• _What needs to be done_
Your job is to return every line in the data holding the string "With".

==== Supplied records

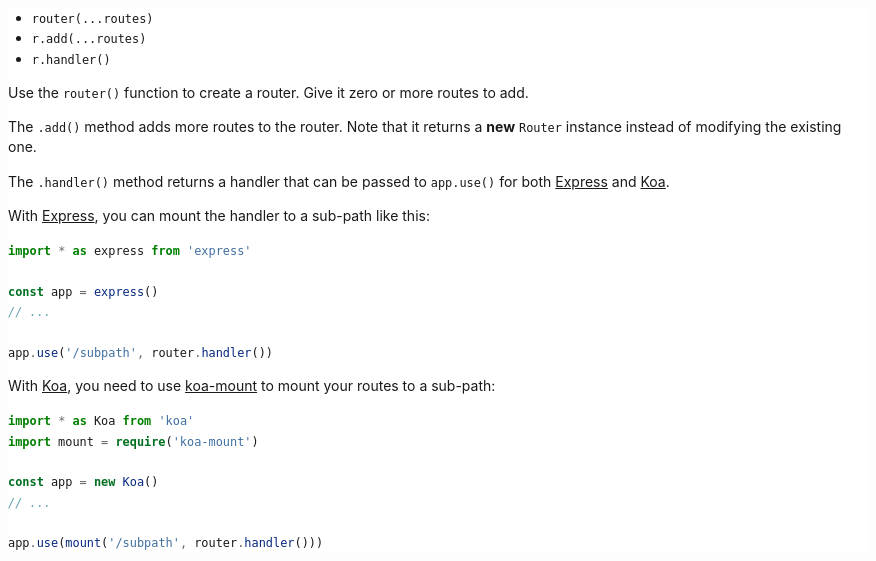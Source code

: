 - `router(...routes)`
- `r.add(...routes)`
- `r.handler()`

Use the `router()` function to create a router. Give it zero or more routes to
add.

The `.add()` method adds more routes to the router. Note that it returns a
**new** `Router` instance instead of modifying the existing one.

The `.handler()` method returns a handler that can be passed to `app.use()` for
both [Express] and [Koa].

With [Express], you can mount the handler to a sub-path like this:

```typescript
import * as express from 'express'

const app = express()
// ...

app.use('/subpath', router.handler())
```

With [Koa], you need to use [koa-mount] to mount your routes to a sub-path:

```typescript
import * as Koa from 'koa'
import mount = require('koa-mount')

const app = new Koa()
// ...

app.use(mount('/subpath', router.handler()))
```

[body-parser]: https://github.com/expressjs/body-parser
[express]: https://expressjs.com/
[io-ts]: https://github.com/gcanti/io-ts
[io-ts-types]: https://github.com/gcanti/io-ts-types
[koa]: https://koajs.com/
[koa-bodyparser]: https://github.com/koajs/bodyparser
[koa-mount]: https://github.com/koajs/mount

========

• _Finished exercise_
With [Express], you can mount the handler to a sub-path like this:
With [Koa], you need to use [koa-mount] to mount your routes to a sub-path:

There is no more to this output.